Patients & Methods
Study Population
We initially included 298 Korean patients with advanced pancreatic cancer who were treated with first-line gemcitabine-based chemotherapy at the Samsung Medical Center (Seoul, Korea) between January 1999 and November 2009, retrospectively.[22] Among them, a total 102 patients who had stored DNA, and clinical and laboratory data were included in the current study. A complete set of clinical data including age at diagnosis, sex, smoking history, diabetes, tumor location, tumor status, carbohydrate antigen (CA)19-9 level before the start of chemotherapy, chemotherapeutic regimens, performance status, and toxicity was obtained from the medical record of each patient (Table 1). The patients had biopsy-proven pancreatic ductal adenocarcinoma or adenosquamous carcinoma (six patients). All of patients were treated with gemcitabine alone or gemcitabine in combination with either erlotinib or fluoropyrimidines. A clinical and laboratory assessment was performed once or twice a month, and tumor size was measured by computed tomography scan at 8 weeks after the initiation of chemotherapy. Tumor response was evaluated according to the Response Evaluation Criteria in Solid Tumors (RECIST) and the best response was recorded, retrospectively.[23] Therapeutic response data were screened for two categories, response versus nonresponse and progressive versus nonprogressive. In this study, we chose to focus on the progressive versus nonprogressive groups since this analysis provided a more balanced distribution of the number of patients. Overall survival (OS) was calculated from the time that a patient started treatment until the last follow-up or death, and time to progression (TTP) was calculated from the time that a patient started treatment to disease progression. Owing to the fact that relatively few patients experienced adverse effects from the chemotherapeutic agents, no further analysis of the association between toxicity and genetic polymorphisms was undertaken. This study was approved by the Samsung Medical Center institutional review board.
Selection of Target Gene Polymorphisms
Twenty four genes related to metabolism and action sites of gemcitabine were extracted using a public database,[101] and through literature review using the PubMed database.[102] Search keywords used in various combinations were 'pancreatic cancer', 'gemcitabine' and 'polymorphism'. For 24 genes, a total of 197 SNPs from previous studies using the above keywords in the PubMed database,[102] from public database,[101] and from Haploview version 4.2 were selected. An r2 ≥ 0.80 and minor allele frequency (MAF) ≥0.05 were used for tagSNPs selection using Haploview based on Korean HapMap database,[103] or data of Japanese and Chinese populations from the International HapMap Project[104] in cases of lack of Korean data. Next, SNPs with MAF <0.01 were removed, including all five SNPs in the RRM2 gene, and overlapping SNPs from each selection method. Finally, 124 genetic polymorphisms in 23 genes (ABCB1, AICDA, CDA, CDC5L, CMPK1, DCK, DCTD, EPC2, ESR2, FKBP5, MYBBP1A, NME7, NT5C3, PARP1, POLS, RRM1, RRM2B, SH2D5, SLC28A1, SLC28A3, SLC29A1, TLE4 and TYMS) were selected for genetic analyses.
SNP Genotyping
Genomic DNA was extracted from peripheral blood leukocytes of all patients using the Wizard® Genomic DNA Purification Kit according to the manufacturer's instructions (Promega, WI, USA). Extracted DNA samples were stored at −70°C until analyzed.
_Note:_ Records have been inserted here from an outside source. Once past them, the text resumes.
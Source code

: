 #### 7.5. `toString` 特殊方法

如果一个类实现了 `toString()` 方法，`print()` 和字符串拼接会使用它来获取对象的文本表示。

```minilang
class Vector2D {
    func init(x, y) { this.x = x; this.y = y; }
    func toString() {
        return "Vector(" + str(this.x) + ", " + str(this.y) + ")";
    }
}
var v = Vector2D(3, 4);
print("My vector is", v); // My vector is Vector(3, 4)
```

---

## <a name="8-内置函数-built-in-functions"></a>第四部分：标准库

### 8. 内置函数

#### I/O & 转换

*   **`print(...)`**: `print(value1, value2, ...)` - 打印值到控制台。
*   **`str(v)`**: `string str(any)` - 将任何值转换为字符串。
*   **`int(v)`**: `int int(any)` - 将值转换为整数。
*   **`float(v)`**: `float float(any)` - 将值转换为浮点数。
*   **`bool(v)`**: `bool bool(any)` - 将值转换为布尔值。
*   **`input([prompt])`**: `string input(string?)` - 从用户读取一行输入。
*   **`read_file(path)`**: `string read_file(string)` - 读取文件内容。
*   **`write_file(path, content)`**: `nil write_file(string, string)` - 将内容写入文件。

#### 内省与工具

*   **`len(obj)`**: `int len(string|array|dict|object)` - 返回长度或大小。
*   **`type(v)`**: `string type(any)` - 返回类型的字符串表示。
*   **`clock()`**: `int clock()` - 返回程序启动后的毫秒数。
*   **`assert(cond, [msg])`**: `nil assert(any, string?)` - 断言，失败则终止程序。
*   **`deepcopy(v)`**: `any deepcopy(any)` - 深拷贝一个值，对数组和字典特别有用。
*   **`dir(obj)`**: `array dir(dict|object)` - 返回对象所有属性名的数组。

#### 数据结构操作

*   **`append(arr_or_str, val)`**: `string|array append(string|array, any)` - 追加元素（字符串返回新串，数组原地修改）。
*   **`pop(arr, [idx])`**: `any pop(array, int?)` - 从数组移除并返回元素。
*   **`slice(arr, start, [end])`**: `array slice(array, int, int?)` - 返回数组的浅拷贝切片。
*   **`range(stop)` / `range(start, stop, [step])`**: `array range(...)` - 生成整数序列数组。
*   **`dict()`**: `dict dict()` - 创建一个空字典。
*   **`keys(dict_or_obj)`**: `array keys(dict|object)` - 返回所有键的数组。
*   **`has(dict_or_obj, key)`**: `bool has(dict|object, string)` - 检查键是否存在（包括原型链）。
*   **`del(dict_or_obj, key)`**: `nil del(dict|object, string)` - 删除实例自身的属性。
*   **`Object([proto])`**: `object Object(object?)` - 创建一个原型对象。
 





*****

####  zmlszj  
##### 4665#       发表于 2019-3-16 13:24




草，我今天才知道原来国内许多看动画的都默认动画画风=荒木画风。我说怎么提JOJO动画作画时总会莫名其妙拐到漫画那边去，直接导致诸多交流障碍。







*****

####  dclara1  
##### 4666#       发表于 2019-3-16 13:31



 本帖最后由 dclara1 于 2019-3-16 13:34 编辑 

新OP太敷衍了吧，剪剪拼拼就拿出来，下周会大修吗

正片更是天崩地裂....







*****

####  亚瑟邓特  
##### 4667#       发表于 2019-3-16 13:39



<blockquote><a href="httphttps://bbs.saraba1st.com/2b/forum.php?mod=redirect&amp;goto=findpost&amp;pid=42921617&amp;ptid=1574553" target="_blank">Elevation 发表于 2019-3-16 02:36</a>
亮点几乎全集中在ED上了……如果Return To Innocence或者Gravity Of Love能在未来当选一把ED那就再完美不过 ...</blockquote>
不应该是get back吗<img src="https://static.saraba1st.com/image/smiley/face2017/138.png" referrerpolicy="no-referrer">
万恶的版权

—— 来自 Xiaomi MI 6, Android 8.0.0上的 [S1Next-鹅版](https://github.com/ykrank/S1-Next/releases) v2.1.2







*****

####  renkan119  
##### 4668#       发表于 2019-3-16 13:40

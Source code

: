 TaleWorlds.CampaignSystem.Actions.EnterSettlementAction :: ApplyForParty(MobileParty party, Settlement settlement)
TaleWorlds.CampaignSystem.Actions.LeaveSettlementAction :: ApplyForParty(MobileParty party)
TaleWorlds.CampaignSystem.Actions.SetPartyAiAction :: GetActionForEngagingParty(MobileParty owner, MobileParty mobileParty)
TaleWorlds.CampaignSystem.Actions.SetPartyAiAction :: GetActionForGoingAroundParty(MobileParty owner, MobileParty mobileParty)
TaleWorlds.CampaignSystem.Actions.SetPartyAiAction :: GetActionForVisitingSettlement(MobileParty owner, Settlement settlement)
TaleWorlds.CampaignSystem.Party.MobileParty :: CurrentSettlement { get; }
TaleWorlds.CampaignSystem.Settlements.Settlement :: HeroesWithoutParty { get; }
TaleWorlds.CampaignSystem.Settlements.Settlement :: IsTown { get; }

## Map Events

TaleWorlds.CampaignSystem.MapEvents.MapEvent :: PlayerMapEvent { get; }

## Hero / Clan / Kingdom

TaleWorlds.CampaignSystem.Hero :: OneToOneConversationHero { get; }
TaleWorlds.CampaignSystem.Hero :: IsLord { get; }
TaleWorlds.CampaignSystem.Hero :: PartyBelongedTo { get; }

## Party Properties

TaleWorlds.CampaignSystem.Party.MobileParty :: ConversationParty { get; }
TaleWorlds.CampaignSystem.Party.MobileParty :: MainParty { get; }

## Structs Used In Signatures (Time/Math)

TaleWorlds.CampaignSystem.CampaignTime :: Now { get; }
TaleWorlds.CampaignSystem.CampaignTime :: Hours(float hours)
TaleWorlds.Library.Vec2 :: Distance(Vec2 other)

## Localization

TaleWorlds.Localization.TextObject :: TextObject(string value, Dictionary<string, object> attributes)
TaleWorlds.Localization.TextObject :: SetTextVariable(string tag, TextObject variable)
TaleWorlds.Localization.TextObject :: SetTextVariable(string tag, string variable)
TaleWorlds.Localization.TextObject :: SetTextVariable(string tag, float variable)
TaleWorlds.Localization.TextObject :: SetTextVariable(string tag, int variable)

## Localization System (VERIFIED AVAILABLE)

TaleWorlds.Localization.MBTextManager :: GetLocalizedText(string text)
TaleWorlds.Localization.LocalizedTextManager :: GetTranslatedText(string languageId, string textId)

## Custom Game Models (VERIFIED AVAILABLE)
The DNA concentration and purity were measured as the optical density at 260 nm and the ratio of the optical densities at 260/280 nm, respectively, using a NanoDrop (Thermo Fisher Scientific, DE, USA). The required concentration and purity were 5–10 ng/µl and 1.7–1.9. SNPs were genotyped using the MassARRAY® system (Sequenom, Inc., CA, USA) and genotypes were called by the Birdseed calling algorithm in the SpectroTYPER™ software (Sequenom, Inc.). The TYMS 28-bp repeat was detected using a protocol previously described.[24] After excluding 22 SNPs with a MAF <0.01, a call rate <85% or Hardy–Weinberg equilibrium (HWE) p-value <0.001, 101 autosomal SNPs in 22 genes and a copy number variation in the TYMS gene were analyzed (Table 2).
Statistical Analysis
The OS was the primary end point considered in this study. The TTP and tumor response to chemotherapy were also evaluated. The Cox proportional hazards regression model was performed under an additive, dominant, and recessive genetic models to evaluate the association of each SNP with OS and TTP.[25] For clinical factors, Kaplan–Meier curves and the log-rank test were performed. The prechemotherapeutic CA19-9 level and tumor status were included as an adjusted variable for the multivariable analysis of OS and TTP. Patients with complete remission, partial remission or stable disease were combined in the nonprogressive group and patients with progressive disease were included in the progressive group.[26] An association between each SNP and patient group according to tumor progression was evaluated using allelic test and additive, dominant, and recessive genetic models. For SNPs with raw p-values less than 0.05, age, diabetes, prechemotherapeutic CA19-9 level, and tumor status were included as confounder variables in the multiple logistic regression. p-values were corrected with the false-discovery rate for candidate SNPs and the Bonferroni method for the number of genetic models (additive, dominant and recessive). p-values less than 0.05 were considered statistically significant.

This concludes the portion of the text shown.